■ Provided records:
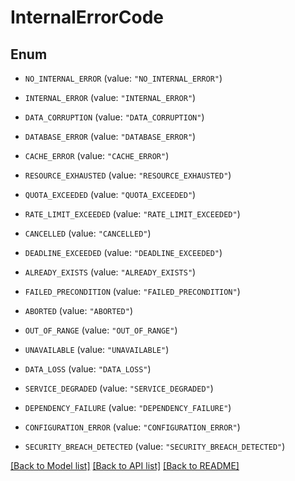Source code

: # InternalErrorCode

## Enum


* `NO_INTERNAL_ERROR` (value: `"NO_INTERNAL_ERROR"`)

* `INTERNAL_ERROR` (value: `"INTERNAL_ERROR"`)

* `DATA_CORRUPTION` (value: `"DATA_CORRUPTION"`)

* `DATABASE_ERROR` (value: `"DATABASE_ERROR"`)

* `CACHE_ERROR` (value: `"CACHE_ERROR"`)

* `RESOURCE_EXHAUSTED` (value: `"RESOURCE_EXHAUSTED"`)

* `QUOTA_EXCEEDED` (value: `"QUOTA_EXCEEDED"`)

* `RATE_LIMIT_EXCEEDED` (value: `"RATE_LIMIT_EXCEEDED"`)

* `CANCELLED` (value: `"CANCELLED"`)

* `DEADLINE_EXCEEDED` (value: `"DEADLINE_EXCEEDED"`)

* `ALREADY_EXISTS` (value: `"ALREADY_EXISTS"`)

* `FAILED_PRECONDITION` (value: `"FAILED_PRECONDITION"`)

* `ABORTED` (value: `"ABORTED"`)

* `OUT_OF_RANGE` (value: `"OUT_OF_RANGE"`)

* `UNAVAILABLE` (value: `"UNAVAILABLE"`)

* `DATA_LOSS` (value: `"DATA_LOSS"`)

* `SERVICE_DEGRADED` (value: `"SERVICE_DEGRADED"`)

* `DEPENDENCY_FAILURE` (value: `"DEPENDENCY_FAILURE"`)

* `CONFIGURATION_ERROR` (value: `"CONFIGURATION_ERROR"`)

* `SECURITY_BREACH_DETECTED` (value: `"SECURITY_BREACH_DETECTED"`)


[[Back to Model list]](../README.md#documentation-for-models) [[Back to API list]](../README.md#documentation-for-api-endpoints) [[Back to README]](../README.md)


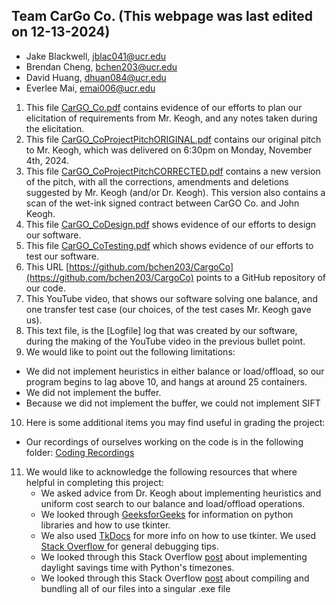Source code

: ## Team CarGo Co.                             (This webpage was last edited on 12-13-2024)
 - Jake Blackwell, jblac041@ucr.edu
 - Brendan Cheng, bchen203@ucr.edu
 - David Huang, dhuan084@ucr.edu
 - Everlee Mai, emai006@ucr.edu

1) This file [CarGO_Co.pdf](https://drive.google.com/file/d/1k8azH72ajFuV4qa9EQ2fr0EouEPoD1Xb/view?usp=drive_link) contains evidence of our efforts to plan our elicitation of requirements from Mr. Keogh, and any notes taken during the elicitation.
2) This file [CarGO_CoProjectPitchORIGINAL.pdf](https://drive.google.com/file/d/1SwNXSIQbf5PmzQHZAJMXbSK73pQisVSl/view?usp=drive_link) contains our original pitch to Mr. Keogh, which was delivered on 6:30pm on Monday, November 4th, 2024.
3) This file [CarGO_CoProjectPitchCORRECTED.pdf](https://drive.google.com/file/d/1yilMQILYlT_vgx3kC1Zy8xW9L-lFb603/view?usp=drive_link) contains a new version of the pitch, with all the corrections, amendments and deletions suggested by Mr. Keogh (and/or Dr. Keogh). This version also contains a scan of the wet-ink signed contract between CarGO Co. and John Keogh.
4) This file [CarGO_CoDesign.pdf](https://drive.google.com/file/d/1cf-V98lgEvkXtJEZvJEaGNLaCzscSkd2/view?usp=drive_link) shows evidence of our efforts to design our software.
5) This file [CarGO_CoTesting.pdf](https://drive.google.com/file/d/1k3c90AIDbBJwvwktILQv7_tOcxURz_Oe/view?usp=drive_link) which shows evidence of our efforts to test our software.
6) This URL [https://github.com/bchen203/CargoCo](https://github.com/bchen203/CargoCo) points to a GitHub repository of our code.
7) This YouTube video, that shows our software solving one balance, and one transfer test case (our choices, of the test cases Mr. Keogh gave us).
8) This text file, is the [Logfile] log that was created by our software, during the making of the YouTube video in the previous bullet point.
9) We would like to point out the following limitations:
 - We did not implement heuristics in either balance or load/offload, so our program begins to lag above 10, and hangs at around 25 containers.
 - We did not implement the buffer.
 - Because we did not implement the buffer, we could not implement SIFT
10) Here is some additional items you may find useful in grading the project:
 - Our recordings of ourselves working on the code is in the following folder: [Coding Recordings](https://drive.google.com/drive/folders/1EnAzyScByTH-xV-R-nzwLkKr7LVadN-J?usp=sharing) 
11) We would like to acknowledge the following resources that where helpful in completing this project:
    - We asked advice from Dr. Keogh about implementing heuristics and uniform cost search to our balance and load/offload operations.
    - We looked through [GeeksforGeeks](https://www.geeksforgeeks.org/) for information on python libraries and how to use tkinter.
    - We also used [TkDocs](https://tkdocs.com/tutorial/) for more info on how to use tkinter. We used [Stack Overflow ](https://stackoverflow.com/)for general debugging tips.
    - We looked through this Stack Overflow [post](https://stackoverflow.com/questions/12203676/daylight-savings-time-in-python) about implementing daylight savings time with Python's timezones.
    - We looked through this Stack Overflow [post](https://www.geeksforgeeks.org/convert-python-script-to-exe-file/) about compiling and bundling all of our files into a singular .exe file
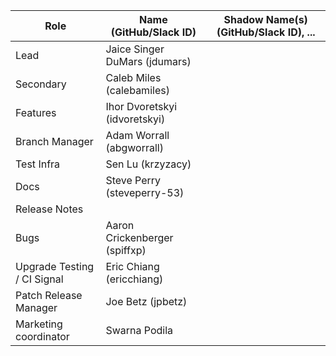 |  **Role** | **Name** (**GitHub/Slack ID**)  | **Shadow Name(s) (GitHub/Slack ID), ...**
|  ------ | ------ | ------ |
|  Lead | Jaice Singer DuMars (jdumars) | |
|  Secondary | Caleb Miles (calebamiles) | |
|  Features | Ihor Dvoretskyi (idvoretskyi) | |
|  Branch Manager | Adam Worrall (abgworrall) | |
|  Test Infra | Sen Lu (krzyzacy) | | |
|  Docs | Steve Perry (steveperry-53) | |
|  Release Notes | | |
|  Bugs | Aaron Crickenberger (spiffxp) | | |
|  Upgrade Testing / CI Signal| Eric Chiang (ericchiang) | | |
|  Patch Release Manager | Joe Betz (jpbetz) | |
|  Marketing coordinator | Swarna Podila | |
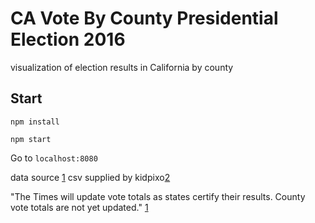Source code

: # CA Vote By County Presidential Election 2016
visualization of election results in California by county

## Start

`npm install`

`npm start`

Go to `localhost:8080`

data source [1]
csv supplied by kidpixo[2]

"The Times will update vote totals as states certify their results. County vote totals are not yet updated." [1]

[1]: http://www.nytimes.com/elections/results/president 
[2]: https://github.com/kidpixo/presidential_election_usa_2016/blob/master/nytimes_presidential_elections_2016_results_county.csv
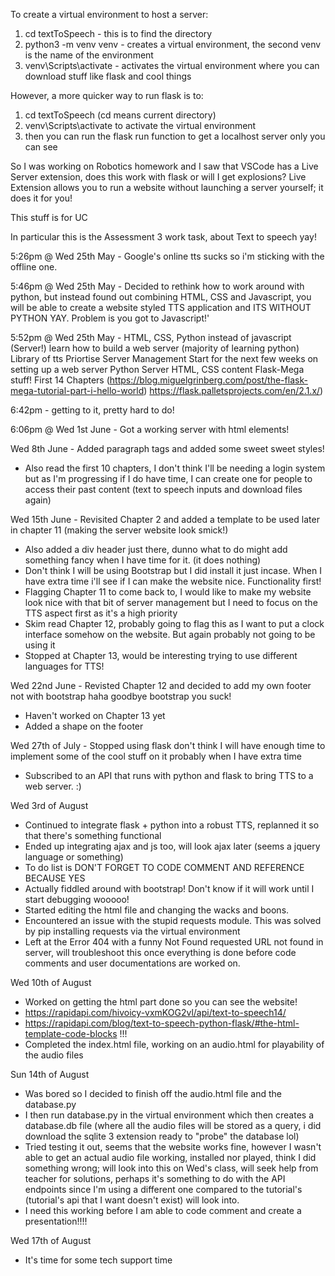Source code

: To create a virtual environment to host a server:
1. cd textToSpeech - this is to find the directory
2. python3 -m venv venv - creates a virtual environment, the second venv is the name of the environment
3. venv\Scripts\activate - activates the virtual environment where you can download stuff like flask and cool things

However, a more quicker way to run flask is to:
1. cd textToSpeech (cd means current directory)
2. venv\Scripts\activate to activate the virtual environment 
3. then you can run the flask run function to get a localhost server only you can see

So I was working on Robotics homework and I saw that VSCode has a Live Server extension, does this work with flask or will I get explosions?
Live Extension allows you to run a website without launching a server yourself; it does it for you! 

This stuff is for UC

In particular this is the Assessment 3 work task, about Text to speech yay!

5:26pm @ Wed 25th May - Google's online tts sucks so i'm sticking with the offline one.

5:46pm @ Wed 25th May - Decided to rethink how to work around with python, but instead found out combining HTML, CSS and Javascript, you will be able to create a website styled TTS application and ITS WITHOUT PYTHON YAY. Problem is you got to Javascript!'

5:52pm @ Wed 25th May - HTML, CSS, Python instead of javascript (Server!)
learn how to build a web server (majority of learning python)
Library of tts 
Priortise Server Management 
Start for the next few weeks on setting up a web server 
Python Server
HTML, CSS content
Flask-Mega stuff! First 14 Chapters  (https://blog.miguelgrinberg.com/post/the-flask-mega-tutorial-part-i-hello-world)
https://flask.palletsprojects.com/en/2.1.x/)

6:42pm - getting to it, pretty hard to do!

6:06pm @ Wed 1st June - Got a working server with html elements! 

Wed 8th June - Added paragraph tags and added some sweet sweet styles!
  - Also read the first 10 chapters, I don't think I'll be needing a login system but as I'm progressing if I do have time, I can create one for people to access their past content (text to speech inputs and download files again)

Wed 15th June - Revisited Chapter 2 and added a template to be used later in chapter 11 (making the server website look smick!)
- Also added a div header just there, dunno what to do might add something fancy when I have time for it. (it does nothing)
- Don't think I will be using Bootstrap but I did install it just incase. When I have extra time i'll see if I can make the website nice. Functionality first!
- Flagging Chapter 11 to come back to, I would like to make my website look nice with that bit of server management but I need to focus on the TTS aspect first as it's a high priority
- Skim read Chapter 12, probably going to flag this as I want to put a clock interface somehow on the website. But again probably not going to be using it
- Stopped at Chapter 13, would be interesting trying to use different languages for TTS!

Wed 22nd June - Revisted Chapter 12 and decided to add my own footer not with bootstrap haha goodbye bootstrap you suck!
- Haven't worked on Chapter 13 yet
- Added a shape on the footer

Wed 27th of July - Stopped using flask don't think I will have enough time to implement some of the cool stuff on it probably when I have extra time
- Subscribed to an API that runs with python and flask to bring TTS to a web server. :) 

Wed 3rd of August 
- Continued to integrate flask + python into a robust TTS, replanned it so that there's something functional
- Ended up integrating ajax and js too, will look ajax later (seems a jquery language or something)
- To do list is DON'T FORGET TO CODE COMMENT AND REFERENCE BECAUSE YES
- Actually fiddled around with bootstrap! Don't know if it will work until I start debugging wooooo!
- Started editing the html file and changing the wacks and boons.
- Encountered an issue with the stupid requests module. This was solved by pip installing requests via the virtual environment 
- Left at the Error 404 with a funny Not Found requested URL not found in server, will troubleshoot this once everything is done before code comments and user documentations are worked on.

Wed 10th of August 
- Worked on getting the html part done so you can see the website!
- https://rapidapi.com/hivoicy-vxmKOG2vl/api/text-to-speech14/ 
- https://rapidapi.com/blog/text-to-speech-python-flask/#the-html-template-code-blocks !!!
- Completed the index.html file, working on an audio.html for playability of the audio files

Sun 14th of August
- Was bored so I decided to finish off the audio.html file and the database.py
- I then run database.py in the virtual environment which then creates a database.db file (where all the audio files will be stored as a query, i did download the sqlite 3 extension ready to "probe" the database lol)
- Tried testing it out, seems that the website works fine, however I wasn't able to get an actual audio file working, installed nor played, think I did something wrong; will look into this on Wed's class, will seek help from teacher for solutions, perhaps it's something to do with the API endpoints since I'm using a different one compared to the tutorial's (tutorial's api that I want doesn't exist) will look into.
- I need this working before I am able to code comment and create a presentation!!!!

Wed 17th of August
- It's time for some tech support time
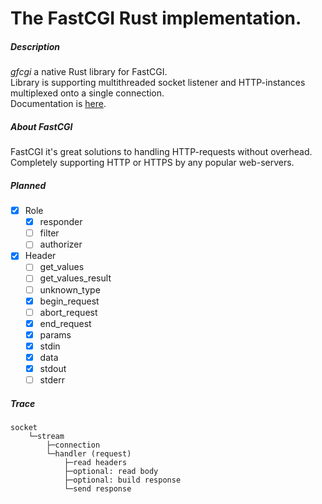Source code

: # The FastCGI Rust implementation.

##### Description
*gfcgi* a native Rust library for FastCGI.  
Library is supporting multithreaded socket listener and HTTP-instances multiplexed onto a single connection.  
Documentation is [here](http://gedweb.github.io/rust-gfcgi/gfcgi/ "Documentation").

##### About FastCGI
FastCGI it's great solutions to handling HTTP-requests without overhead. Completely supporting HTTP or HTTPS by any popular web-servers.

##### Planned
- [x] Role
  - [x] responder
  - [ ] filter
  - [ ] authorizer
- [x] Header
  - [ ] get_values
  - [ ] get_values_result
  - [ ] unknown_type
  - [x] begin_request
  - [ ] abort_request
  - [x] end_request
  - [x] params
  - [x] stdin
  - [x] data
  - [x] stdout
  - [ ] stderr

##### Trace
    socket
        └─stream
            ├─connection
            └─handler (request)
                ├─read headers
                ├─optional: read body
                ├─optional: build response
                └─send response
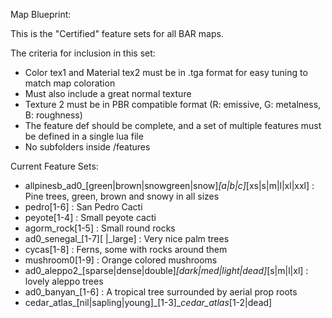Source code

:Map Blueprint:

This is the "Certified" feature sets for all BAR maps.

The criteria for inclusion in this set:

- Color tex1 and Material tex2 must be in .tga format for easy tuning to match map coloration
- Must also include a great normal texture
- Texture 2 must be in PBR compatible format (R: emissive, G: metalness, B: roughness)
- The feature def should be complete, and a set of multiple features must be defined in a single lua file
- No subfolders inside /features

Current Feature Sets:

- allpinesb_ad0_[green|brown|snowgreen|snow]_[a|b|c]_[xs|s|m|l|xl|xxl] : Pine trees, green, brown and snowy in all sizes
- pedro[1-6] : San Pedro Cacti
- peyote[1-4] : Small peyote cacti
- agorm_rock[1-5] : Small round rocks
- ad0_senegal_[1-7][ |_large] : Very nice palm trees
- cycas[1-8] : Ferns, some with rocks around them
- mushroom0[1-9] : Orange colored mushrooms
- ad0_aleppo2_[sparse|dense|double]_[dark|med|light|dead]_[s|m|l|xl] : lovely aleppo trees 
- ad0_banyan_[1-6] : A tropical tree surrounded by aerial prop roots
- cedar_atlas_[nil|sapling|young]_[1-3]__cedar_atlas_[1-2|dead]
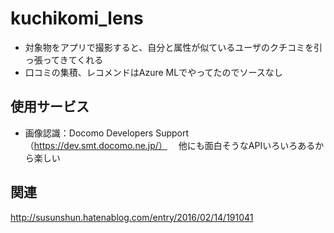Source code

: # kuchikomi_lens
- 対象物をアプリで撮影すると、自分と属性が似ているユーザのクチコミを引っ張ってきてくれる
- 口コミの集積、レコメンドはAzure MLでやってたのでソースなし


## 使用サービス
- 画像認識：Docomo Developers Support（https://dev.smt.docomo.ne.jp/）
　他にも面白そうなAPIいろいろあるから楽しい


## 関連
http://susunshun.hatenablog.com/entry/2016/02/14/191041

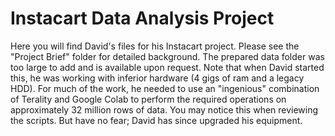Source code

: # Instacart Data Analysis Project

Here you will find David's files for his Instacart project. Please see the "Project Brief" folder for detailed background. The prepared data folder was too large to add and is available upon request.  Note that when David started this, he was working with inferior hardware (4 gigs of ram and a legacy HDD). For much of the work, he needed to use an "ingenious" combination of Terality and Google Colab to perform the required operations on approximately 32 million rows of data. You may notice this when reviewing the scripts. But have no fear; David has since upgraded his equipment.
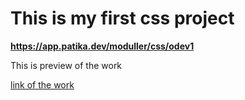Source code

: # This is my first css project   
**https://app.patika.dev/moduller/css/odev1**

This is preview of the work

[link of the work](http://127.0.0.1:5500/css-assignment1/index.html)
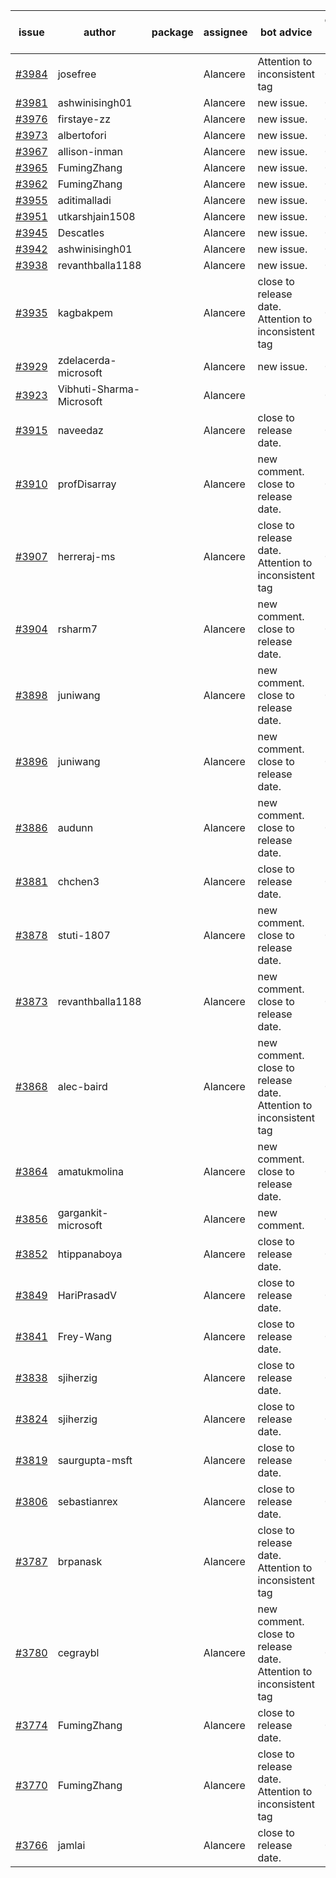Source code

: | issue | author | package | assignee | bot advice | created date of issue | target release date | date from target |
| ------ | ------ | ------ | ------ | ------ | ------ | ------ | :-----: |
| [#3984](https://github.com/Azure/sdk-release-request/issues/3984) | josefree |  | Alancere | Attention to inconsistent tag | 03-23 | 04-28 |  |
| [#3981](https://github.com/Azure/sdk-release-request/issues/3981) | ashwinisingh01 |  | Alancere | new issue. | 03-23 | 04-28 |  |
| [#3976](https://github.com/Azure/sdk-release-request/issues/3976) | firstaye-zz |  | Alancere | new issue. | 03-22 | 04-28 |  |
| [#3973](https://github.com/Azure/sdk-release-request/issues/3973) | albertofori |  | Alancere | new issue. | 03-22 | 04-28 |  |
| [#3967](https://github.com/Azure/sdk-release-request/issues/3967) | allison-inman |  | Alancere | new issue. | 03-22 | 04-28 |  |
| [#3965](https://github.com/Azure/sdk-release-request/issues/3965) | FumingZhang |  | Alancere | new issue. | 03-22 | 04-28 |  |
| [#3962](https://github.com/Azure/sdk-release-request/issues/3962) | FumingZhang |  | Alancere | new issue. | 03-22 | 04-28 |  |
| [#3955](https://github.com/Azure/sdk-release-request/issues/3955) | aditimalladi |  | Alancere | new issue. | 03-21 | 04-28 |  |
| [#3951](https://github.com/Azure/sdk-release-request/issues/3951) | utkarshjain1508 |  | Alancere | new issue. | 03-21 | 04-28 |  |
| [#3945](https://github.com/Azure/sdk-release-request/issues/3945) | Descatles |  | Alancere | new issue. | 03-17 | 04-28 |  |
| [#3942](https://github.com/Azure/sdk-release-request/issues/3942) | ashwinisingh01 |  | Alancere | new issue. | 03-16 | 04-28 |  |
| [#3938](https://github.com/Azure/sdk-release-request/issues/3938) | revanthballa1188 |  | Alancere | new issue. | 03-16 | 04-28 |  |
| [#3935](https://github.com/Azure/sdk-release-request/issues/3935) | kagbakpem |  | Alancere | close to release date.  Attention to inconsistent tag | 03-15 | 03-24 | 0 |
| [#3929](https://github.com/Azure/sdk-release-request/issues/3929) | zdelacerda-microsoft |  | Alancere | new issue. | 03-15 | 04-28 |  |
| [#3923](https://github.com/Azure/sdk-release-request/issues/3923) | Vibhuti-Sharma-Microsoft |  | Alancere |  | 03-10 | 04-28 |  |
| [#3915](https://github.com/Azure/sdk-release-request/issues/3915) | naveedaz |  | Alancere | close to release date.  | 03-10 | 03-24 | 0 |
| [#3910](https://github.com/Azure/sdk-release-request/issues/3910) | profDisarray |  | Alancere | new comment. close to release date.  | 03-09 | 03-24 | 0 |
| [#3907](https://github.com/Azure/sdk-release-request/issues/3907) | herreraj-ms |  | Alancere | close to release date.  Attention to inconsistent tag | 03-08 | 03-24 | 0 |
| [#3904](https://github.com/Azure/sdk-release-request/issues/3904) | rsharm7 |  | Alancere | new comment. close to release date.  | 03-07 | 03-24 | 0 |
| [#3898](https://github.com/Azure/sdk-release-request/issues/3898) | juniwang |  | Alancere | new comment. close to release date.  | 03-07 | 03-24 | 0 |
| [#3896](https://github.com/Azure/sdk-release-request/issues/3896) | juniwang |  | Alancere | new comment. close to release date.  | 03-07 | 03-24 | 0 |
| [#3886](https://github.com/Azure/sdk-release-request/issues/3886) | audunn |  | Alancere | new comment. close to release date.  | 03-06 | 03-24 | 0 |
| [#3881](https://github.com/Azure/sdk-release-request/issues/3881) | chchen3 |  | Alancere | close to release date.  | 03-03 | 03-24 | 0 |
| [#3878](https://github.com/Azure/sdk-release-request/issues/3878) | stuti-1807 |  | Alancere | new comment. close to release date.  | 03-03 | 03-24 | 0 |
| [#3873](https://github.com/Azure/sdk-release-request/issues/3873) | revanthballa1188 |  | Alancere | new comment. close to release date.  | 03-03 | 03-24 | 0 |
| [#3868](https://github.com/Azure/sdk-release-request/issues/3868) | alec-baird |  | Alancere | new comment. close to release date.  Attention to inconsistent tag | 03-03 | 03-24 | 0 |
| [#3864](https://github.com/Azure/sdk-release-request/issues/3864) | amatukmolina |  | Alancere | new comment. close to release date.  | 03-03 | 03-24 | 0 |
| [#3856](https://github.com/Azure/sdk-release-request/issues/3856) | gargankit-microsoft |  | Alancere | new comment. | 03-02 | 04-21 |  |
| [#3852](https://github.com/Azure/sdk-release-request/issues/3852) | htippanaboya |  | Alancere | close to release date.  | 03-01 | 03-24 | 0 |
| [#3849](https://github.com/Azure/sdk-release-request/issues/3849) | HariPrasadV |  | Alancere | close to release date.  | 03-01 | 03-24 | 0 |
| [#3841](https://github.com/Azure/sdk-release-request/issues/3841) | Frey-Wang |  | Alancere | close to release date.  | 02-24 | 03-24 | 0 |
| [#3838](https://github.com/Azure/sdk-release-request/issues/3838) | sjiherzig |  | Alancere | close to release date.  | 02-23 | 03-24 | 0 |
| [#3824](https://github.com/Azure/sdk-release-request/issues/3824) | sjiherzig |  | Alancere | close to release date.  | 02-17 | 03-24 | 0 |
| [#3819](https://github.com/Azure/sdk-release-request/issues/3819) | saurgupta-msft |  | Alancere | close to release date.  | 02-16 | 03-24 | 0 |
| [#3806](https://github.com/Azure/sdk-release-request/issues/3806) | sebastianrex |  | Alancere | close to release date.  | 02-15 | 03-24 | 0 |
| [#3787](https://github.com/Azure/sdk-release-request/issues/3787) | brpanask |  | Alancere | close to release date.  Attention to inconsistent tag | 02-14 | 03-24 | 0 |
| [#3780](https://github.com/Azure/sdk-release-request/issues/3780) | cegraybl |  | Alancere | new comment. close to release date.  Attention to inconsistent tag | 02-13 | 03-24 | 0 |
| [#3774](https://github.com/Azure/sdk-release-request/issues/3774) | FumingZhang |  | Alancere | close to release date.  | 02-13 | 03-24 | 0 |
| [#3770](https://github.com/Azure/sdk-release-request/issues/3770) | FumingZhang |  | Alancere | close to release date.  Attention to inconsistent tag | 02-13 | 03-24 | 0 |
| [#3766](https://github.com/Azure/sdk-release-request/issues/3766) | jamlai |  | Alancere | close to release date.  | 02-10 | 03-24 | 0 |
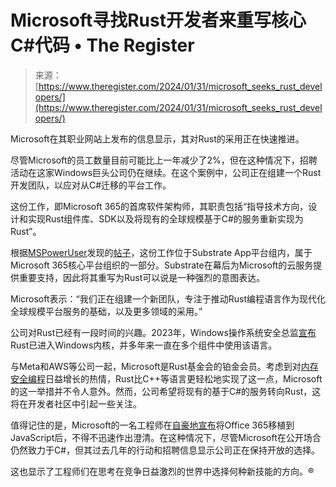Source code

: <!--yml

category: 未分类

date: 2024-05-27 14:34:10

-->

# Microsoft寻找Rust开发者来重写核心C#代码 • The Register

> 来源：[https://www.theregister.com/2024/01/31/microsoft_seeks_rust_developers/](https://www.theregister.com/2024/01/31/microsoft_seeks_rust_developers/)

Microsoft在其职业网站上发布的信息显示，其对Rust的采用正在快速推进。

尽管Microsoft的员工数量目前可能比上一年减少了2%，但在这种情况下，招聘活动在这家Windows巨头公司仍在继续。在这个案例中，公司正在组建一个Rust开发团队，以应对从C#迁移的平台工作。

这份工作，即Microsoft 365的首席软件架构师，其职责包括“指导技术方向，设计和实现Rust组件库、SDK以及将现有的全球规模基于C#的服务重新实现为Rust”。

根据[MSPowerUser](https://mspoweruser.com/microsoft-forms-new-team-to-help-rewrite-core-windows-components-into-rust-from-c-c/)发现的[帖子](https://jobs.careers.microsoft.com/global/en/job/1633482/Principal-Software-Architect)，这份工作位于Substrate App平台组内，属于Microsoft 365核心平台组织的一部分。Substrate在幕后为Microsoft的云服务提供重要支持，因此将其重写为Rust可以说是一种强烈的意图表达。

Microsoft表示：“我们正在组建一个新团队，专注于推动Rust编程语言作为现代化全球规模平台服务的基础，以及更多领域的采用。”

公司对Rust已经有一段时间的兴趣。2023年，Windows操作系统安全总监[宣布](https://www.theregister.com/2023/04/27/microsoft_windows_rust/)Rust已进入Windows内核，并多年来一直在多个组件中使用该语言。

与Meta和AWS等公司一起，Microsoft是Rust基金会的铂金会员。考虑到对[内存安全编程](https://www.theregister.com/2023/01/26/memory_safety_mainstream/)日益增长的热情，Rust比C++等语言更轻松地实现了这一点，Microsoft的这一举措并不令人意外。然而，公司希望将现有的基于C#的服务转向Rust，这将在开发者社区中引起一些关注。

值得记住的是，Microsoft的一名工程师在[自豪地宣布](https://www.theregister.com/2018/06/18/microsoft_roundup/)将Office 365移植到JavaScript后，不得不迅速作出澄清。在这种情况下，尽管Microsoft在公开场合仍然致力于C#，但其过去几年的行动和招聘信息显示公司正在保持开放的选择。

这也显示了工程师们在思考在竞争日益激烈的世界中选择何种新技能的方向。®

■ What is expected:
Search the material for the word "different". Each line where it is found must be copied.

■ Completed exercise:
- Stopped at Chapter 13, would be interesting trying to use different languages for TTS!
- Tried testing it out, seems that the website works fine, however I wasn't able to get an actual audio file working, installed nor played, think I did something wrong; will look into this on Wed's class, will seek help from teacher for solutions, perhaps it's something to do with the API endpoints since I'm using a different one compared to the tutorial's (tutorial's api that I want doesn't exist) will look into.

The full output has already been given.